Ded Moroz gripped the sack with both hands and jumped. Kira rushed to the well, but it was too late. The ring of black stones tightened with an icy crust and sank into the underworld.
When headlights licked the mirrored road, Kira was digging. Snowflakes drifted quietly from the sky as she recalled nonsense—how once Kolya had flown off the porch to meet her on her birthday, tripped, and splashed into a puddle in his festive clothes, soaking her too. Or how he’d brushed his teeth with Dad’s shaving cream and spent a week begging for soda to wash away the awful taste.
Car doors slammed. Voices rang out.
“He appeared too early. I tried—I told her not to take the boy, but who could’ve known…”
That was Mark. The strangest Ded Moroz in their company. Nasty and grumpy.
“Poor kid… But it’s not enough. The well won’t close. Not fully. Only for a bit. The staff stayed. Yeah…”
That was Semenov, a manager. Kira remembered all his “yeah”s and “hm”s from the interview. The voices no longer mattered. She had to dig. Kolya was down there. She tried to pull the staff from the ground, but the touch froze her mittens through. She dug with bare hands.
“All according to plan. Stay calm. We blocked the road just in case. He hasn’t surfaced in our area for a long time.”
That voice was unfamiliar—calm, confident, like a tech support operator. *Hello, my name is So-and-so, this call is recorded. How can I help you? What pagan god, you say?*
“Hurry.”
When they grabbed her arms, Kira screamed. She couldn’t stop—broken nails and numbed fingers didn’t matter. The well couldn’t just vanish. They dragged her to a tree, and enormous mittens embroidered with snowflakes wrapped rope around her.
Ded Morozes stood all around. Red coats, faces beneath cotton-beard masks, tired eyes in the headlights. Behind them, where the well had been, the snow crunched. A grumble sounded. The Ded Morozes turned their coats inside out and stepped back toward the road. A phone buzzed in Imyarek’s hand.
“Base? You hear me?” he whispered. “Highway R157 Uren—Sharya—Kotlas, station area. He woke up this year, yes. Call off the rest.”
Her face was washed with icy air and the stench of carrion. Cold stabbed her spine. Sensation left her limbs; snow dusted her eyes. Kira froze, unable to turn her head toward the folkloric legend, the Great Elder of the North. She saw only three Ded Morozes whose beards looked like skulls in the sick light of the headlights. The skulls weren’t looking at her paralyzed body but slightly aside—at the one sniffing the new Snow Maiden, rummaging through her blond braid, grinding his teeth. At the old man without whom no New Year passed.
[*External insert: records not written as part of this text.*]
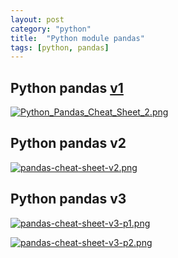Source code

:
 ```yaml
---
layout: post
category: "python"
title:  "Python module pandas"
tags: [python, pandas]
---
```


## Python pandas [v1](https://www.datacamp.com/community/blog/python-pandas-cheat-sheet)

[![Python_Pandas_Cheat_Sheet_2.png](https://i.loli.net/2018/02/09/5a7d61113900e.png)](https://i.loli.net/2018/02/09/5a7d61113900e.png)

## Python pandas v2

[![pandas-cheat-sheet-v2.png](https://i.loli.net/2018/02/09/5a7d62edf39ef.png)](https://i.loli.net/2018/02/09/5a7d62edf39ef.png)


## Python pandas v3

[![pandas-cheat-sheet-v3-p1.png](https://i.loli.net/2018/02/09/5a7d635467064.png)](https://i.loli.net/2018/02/09/5a7d635467064.png)

[![pandas-cheat-sheet-v3-p2.png](https://i.loli.net/2018/02/09/5a7d63549dfd1.png)](https://i.loli.net/2018/02/09/5a7d63549dfd1.png)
“There’s no other way,” Imyarek said, looking at Kira. “I’m sorry.”
The ropes loosened, and Kira collapsed like a scarecrow cut from its crossbeam. She no longer felt cold, or fear. She felt nothing. Only an upside-down fragment of road remained in her unblinking eyes.
“There’s no other way,” Imyarek repeated and disappeared into the car. The others followed. The engine growled, and they were gone.
Burlap rustled on the crusted snow. Someone grabbed Kira by the hair and dragged her. Ded Moroz stroked her face, and darkness swallowed everything.
Inside the sack it smelled of dampness—and of Kolya’s shampoo for real superheroes.